The primary effect of an increased noise level was an increase in variability and a slight increase in negative bias of CBF estimates. When considering the highest noise levels simulated, typical for voxel-based analysis, a clearer increase in CBF estimate bias was found for both modalities. Evaluating estimates from DSC-MRI at the lowest noise level typical for CTP examinations yielded a substantial increase in CBV estimate bias (leftmost violin for each CBF in Fig. 6). A focused analysis showed that this was caused by the combination of an increased noise level and the log-transform in the signal to concentration transformation of Eq. (6) for DSC-MRI (data not shown). At low CNR, the noise distribution in the DSC-MRI signal domain is no longer zero-mean, resulting in such biased CBV estimates. This evaluation was made strictly for comparative purposes and in practice a voxel-based analysis with DSC-MRI will typically produce time curves with a higher CNR.

Differently biased perfusion estimates in DSC-MRI and CTP could have implications in the clinic. For example, if a change of modality from DSC-MRI to CTP is made during the cause of a cancer treatment, an underestimation of CBF in highly perfused areas in CTP could potentially be misinterpreted as a response to treatment. However, current standard procedure includes the reviewing of CBV maps, which we have shown to be relatively insensitive to bolus injection duration, noise, and the signal model. We can conclude that this seems to be the most robust estimate for when a change of modality is a must. If perfusion estimates CBF and MTT from these modalities are to be compared, whether it be in a clinical or a research setting, awareness of the injection duration effect and when it comes into play may be critical for correct interpretations.

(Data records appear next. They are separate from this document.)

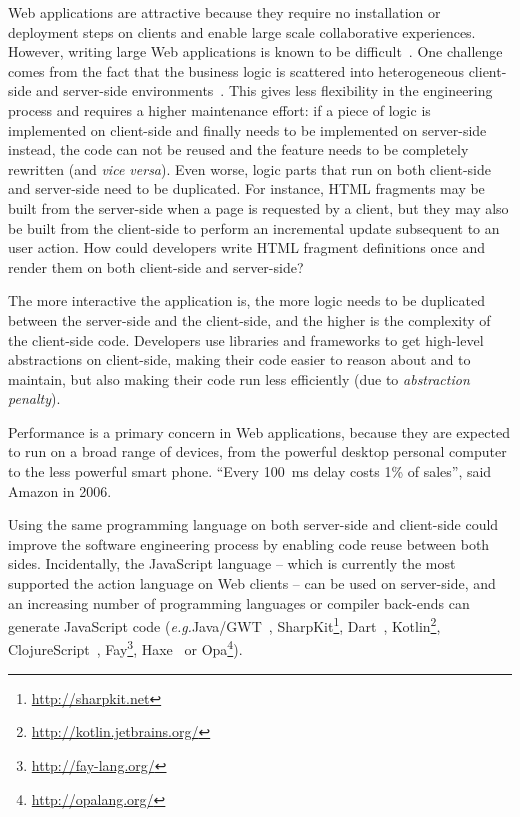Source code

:\documentclass[preprint]{sigplanconf}
\newcommand{\eg}{\emph{e.g.}}
\begin{document}
Web applications are attractive because they require no installation or deployment steps on clients and enable large
scale collaborative experiences. However, writing large Web applications is known to be
difficult~\cite{Mikkonen08_SpaghettiJs,Preciado05_RIAMethodologyNecessity}. One challenge comes from the fact
that the business logic is scattered into heterogeneous client-side and server-side
environments~\cite{Echeverria09_RIA,Kuuskeri09_PartitioningClientServer}. This gives less flexibility in the
engineering process and requires a higher maintenance effort: if a piece of logic is implemented on client-side and
finally needs to be implemented on server-side instead, the code can not be reused and the feature needs to be
completely rewritten (and \emph{vice versa}). Even worse, logic parts that run on both client-side and server-side
need to be duplicated. For instance, HTML fragments may be built from the server-side when a page is requested by a
client, but they may also be built from the client-side to perform an incremental update subsequent to an user
action. How could developers write HTML fragment definitions once and render them on both client-side and
server-side?

The more interactive the application is, the more logic needs to be duplicated between the server-side
and the client-side, and the higher is the complexity of the client-side code. Developers use libraries and
frameworks to get high-level abstractions on client-side, making their code easier to reason about and to maintain,
but also making their code run less efficiently (due to \emph{abstraction penalty}).

Performance is a primary concern in Web applications, because they are expected to run on a broad range of devices,
from the powerful desktop personal computer to the less powerful smart phone. “Every 100~ms delay costs 1\% of
sales”, said Amazon in 2006.

Using the same programming language on both server-side and client-side could improve the software engineering
process by enabling code reuse between both sides. Incidentally, the JavaScript language -- which is currently the
most supported the action language on Web clients -- can be used on server-side, and an increasing number of
programming languages or compiler back-ends can generate JavaScript code (\eg Java/GWT~\cite{Chaganti07_GWT},
SharpKit\footnote{\href{http://sharpkit.net}{http://sharpkit.net}}, Dart~\cite{Griffith11_Dart},
Kotlin\footnote{\href{http://kotlin.jetbrains.org/}{http://kotlin.jetbrains.org/}},
ClojureScript~\cite{McGranaghan11_ClojureScript}, Fay\footnote{\href{http://fay-lang.org/}{http://fay-lang.org/}},
Haxe~\cite{Cannasse08_HaXe} or Opa\footnote{\href{http://opalang.org/}{http://opalang.org/}}).
\end{document}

This study is associated with some limitations. First, while SVD-based deconvolution techniques are frequently used in perfusion imaging, several other methods could have been used in this study. While the effect of this limitation was minimized using optimally selected oscillatory indexes, this could be applied only in the simulation-based experiments. Also, we used a linear model for the relaxivity dependance on contrast agent concentration in DSC-MRI. However, this relationship has been shown to be somewhat non-linear [32] and the use of a linear model may have contributed a negative bias to the CBF estimates in the experimental evaluation shown in Fig. 4. As for the simulations, the linear model was used both when converting concentration to signal time curves, and, in the conversion back to the concentration domain during analysis. Therefore, this effect will to a large extent have canceled out. Another limitation was that the comparison of estimates from simulated CTP and DSC-MRI time curves was limited to a temporal resolution set to 1 s for both modalities. Increasing the temporal resolution may to some extent increase the accuracy of resulting parameter estimates. For MRI, this is currently challenging to achieve with whole brain coverage, and for CTP, the benefit is not obvious as the smoother curve shape of CTP can be accurately captured also at the current temporal resolution.

Conclusion

The results of this study suggest that differences in estimates of cerebral blood flow (CBF) and mean transit time (MTT) seen in comparisons between CTP and DSC-MRI to a large degree can be attributed to the different injection durations and to some degree to the different noise levels. More specifically, by the use of simulations, we have shown that at a given noise level, the longer injection duration typical for CTP will produce CBF and MTT estimates with increased bias and variability when compared to that typical of DSC-MRI. These aspects of bolus tracking perfusion are important to be aware of when comparing results from research studies, in the clinic or when designing data acquisition protocols.